- **THE PROBLEM**
Extract, from the records beneath this instruction, each line that contains the word "theorem".

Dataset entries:
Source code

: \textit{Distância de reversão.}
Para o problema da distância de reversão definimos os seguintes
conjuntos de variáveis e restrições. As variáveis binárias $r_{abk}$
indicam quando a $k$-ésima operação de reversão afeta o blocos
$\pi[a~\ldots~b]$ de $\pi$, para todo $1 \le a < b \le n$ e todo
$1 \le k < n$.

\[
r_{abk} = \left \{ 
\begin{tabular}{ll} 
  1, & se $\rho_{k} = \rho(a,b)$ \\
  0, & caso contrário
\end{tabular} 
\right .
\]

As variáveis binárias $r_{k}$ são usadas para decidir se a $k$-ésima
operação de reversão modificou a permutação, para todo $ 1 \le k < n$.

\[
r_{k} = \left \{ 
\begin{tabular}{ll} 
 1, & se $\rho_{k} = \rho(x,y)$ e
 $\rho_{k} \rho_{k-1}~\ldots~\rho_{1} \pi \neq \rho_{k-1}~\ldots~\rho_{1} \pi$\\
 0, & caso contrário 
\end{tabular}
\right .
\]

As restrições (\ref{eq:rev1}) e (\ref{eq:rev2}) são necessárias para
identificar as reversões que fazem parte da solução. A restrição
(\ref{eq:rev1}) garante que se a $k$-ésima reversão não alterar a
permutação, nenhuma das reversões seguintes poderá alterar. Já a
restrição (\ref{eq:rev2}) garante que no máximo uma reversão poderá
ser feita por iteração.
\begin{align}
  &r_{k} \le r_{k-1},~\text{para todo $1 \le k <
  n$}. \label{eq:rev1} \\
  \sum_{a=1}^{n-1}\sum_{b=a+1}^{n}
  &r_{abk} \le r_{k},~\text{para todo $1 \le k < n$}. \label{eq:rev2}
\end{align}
--
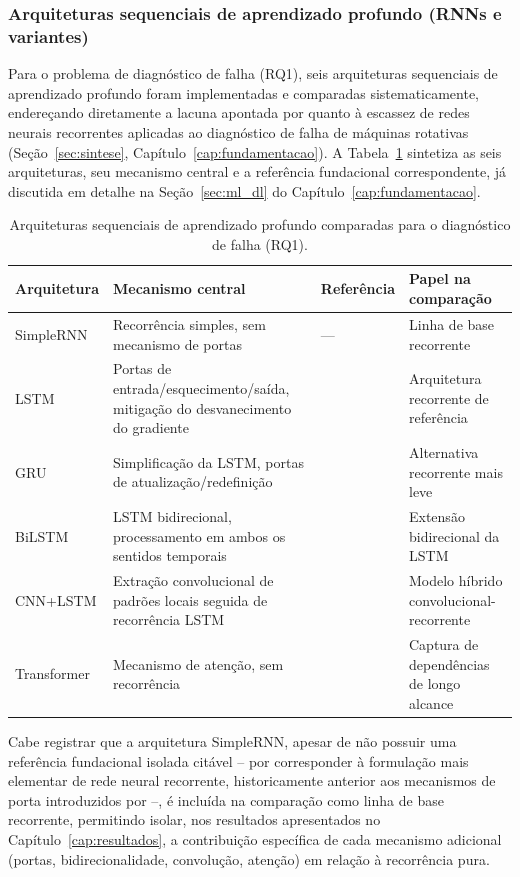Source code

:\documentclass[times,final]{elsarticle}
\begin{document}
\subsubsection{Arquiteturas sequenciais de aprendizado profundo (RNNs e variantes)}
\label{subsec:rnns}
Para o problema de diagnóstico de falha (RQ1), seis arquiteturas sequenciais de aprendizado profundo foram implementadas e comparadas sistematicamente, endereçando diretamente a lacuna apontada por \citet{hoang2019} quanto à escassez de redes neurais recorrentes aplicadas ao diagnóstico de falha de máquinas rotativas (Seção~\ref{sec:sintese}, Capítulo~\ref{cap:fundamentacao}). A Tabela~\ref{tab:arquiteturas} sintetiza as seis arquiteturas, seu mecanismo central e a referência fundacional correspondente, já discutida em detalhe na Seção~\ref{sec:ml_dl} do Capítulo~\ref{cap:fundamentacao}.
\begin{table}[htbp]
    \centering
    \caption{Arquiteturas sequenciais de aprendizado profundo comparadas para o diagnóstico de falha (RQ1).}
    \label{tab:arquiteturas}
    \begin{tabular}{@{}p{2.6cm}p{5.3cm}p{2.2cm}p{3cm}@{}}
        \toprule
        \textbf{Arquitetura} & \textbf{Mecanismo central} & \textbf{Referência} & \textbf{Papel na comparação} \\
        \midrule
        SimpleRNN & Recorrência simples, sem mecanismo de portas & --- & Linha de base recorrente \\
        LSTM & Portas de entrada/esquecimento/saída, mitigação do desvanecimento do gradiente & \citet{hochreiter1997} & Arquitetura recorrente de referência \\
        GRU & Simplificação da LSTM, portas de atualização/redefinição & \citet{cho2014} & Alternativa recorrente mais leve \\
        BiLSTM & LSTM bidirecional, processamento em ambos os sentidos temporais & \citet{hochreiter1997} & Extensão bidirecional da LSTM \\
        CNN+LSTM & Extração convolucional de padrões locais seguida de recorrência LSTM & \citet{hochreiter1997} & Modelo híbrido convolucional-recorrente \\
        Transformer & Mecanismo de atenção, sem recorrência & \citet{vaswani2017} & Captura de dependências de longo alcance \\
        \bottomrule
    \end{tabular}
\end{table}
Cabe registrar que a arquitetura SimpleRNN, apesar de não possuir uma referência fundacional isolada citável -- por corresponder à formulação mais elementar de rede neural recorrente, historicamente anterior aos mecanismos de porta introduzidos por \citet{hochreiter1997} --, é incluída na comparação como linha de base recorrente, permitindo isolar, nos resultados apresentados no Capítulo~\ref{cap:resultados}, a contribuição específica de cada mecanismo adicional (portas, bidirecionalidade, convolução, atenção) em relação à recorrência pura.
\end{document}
...
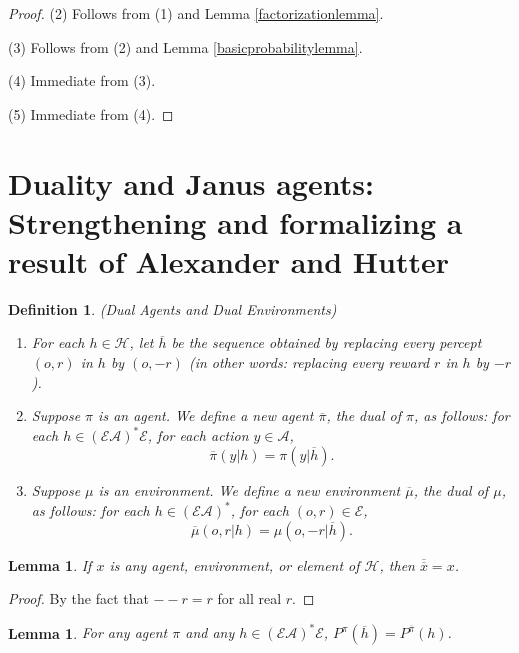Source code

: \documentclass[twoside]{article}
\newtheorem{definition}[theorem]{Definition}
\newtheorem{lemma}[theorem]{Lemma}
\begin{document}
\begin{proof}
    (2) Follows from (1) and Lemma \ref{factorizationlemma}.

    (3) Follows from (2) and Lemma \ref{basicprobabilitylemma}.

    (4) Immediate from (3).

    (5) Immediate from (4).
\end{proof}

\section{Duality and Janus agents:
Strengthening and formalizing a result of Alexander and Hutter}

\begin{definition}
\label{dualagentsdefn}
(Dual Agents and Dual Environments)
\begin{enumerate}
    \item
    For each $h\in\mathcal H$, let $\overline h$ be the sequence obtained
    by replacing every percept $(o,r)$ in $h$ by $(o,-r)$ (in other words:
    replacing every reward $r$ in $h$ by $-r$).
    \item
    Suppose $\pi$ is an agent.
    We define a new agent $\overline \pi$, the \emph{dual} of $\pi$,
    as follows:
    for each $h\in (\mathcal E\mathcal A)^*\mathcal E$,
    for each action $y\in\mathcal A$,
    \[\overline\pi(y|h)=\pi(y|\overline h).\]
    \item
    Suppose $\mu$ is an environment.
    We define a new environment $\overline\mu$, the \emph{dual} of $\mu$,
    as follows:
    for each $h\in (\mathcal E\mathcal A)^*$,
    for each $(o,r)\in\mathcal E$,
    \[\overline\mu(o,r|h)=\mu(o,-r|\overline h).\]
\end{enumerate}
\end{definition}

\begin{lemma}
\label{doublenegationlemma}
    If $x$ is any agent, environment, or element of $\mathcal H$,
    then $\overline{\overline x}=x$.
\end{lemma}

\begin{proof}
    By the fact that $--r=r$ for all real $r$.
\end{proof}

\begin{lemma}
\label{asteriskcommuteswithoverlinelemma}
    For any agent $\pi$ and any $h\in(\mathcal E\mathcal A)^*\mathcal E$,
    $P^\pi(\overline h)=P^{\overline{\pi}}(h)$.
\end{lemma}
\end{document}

- **TASK OUTPUT**
\newtheorem{definition}[theorem]{Definition}
\newtheorem{lemma}[theorem]{Lemma}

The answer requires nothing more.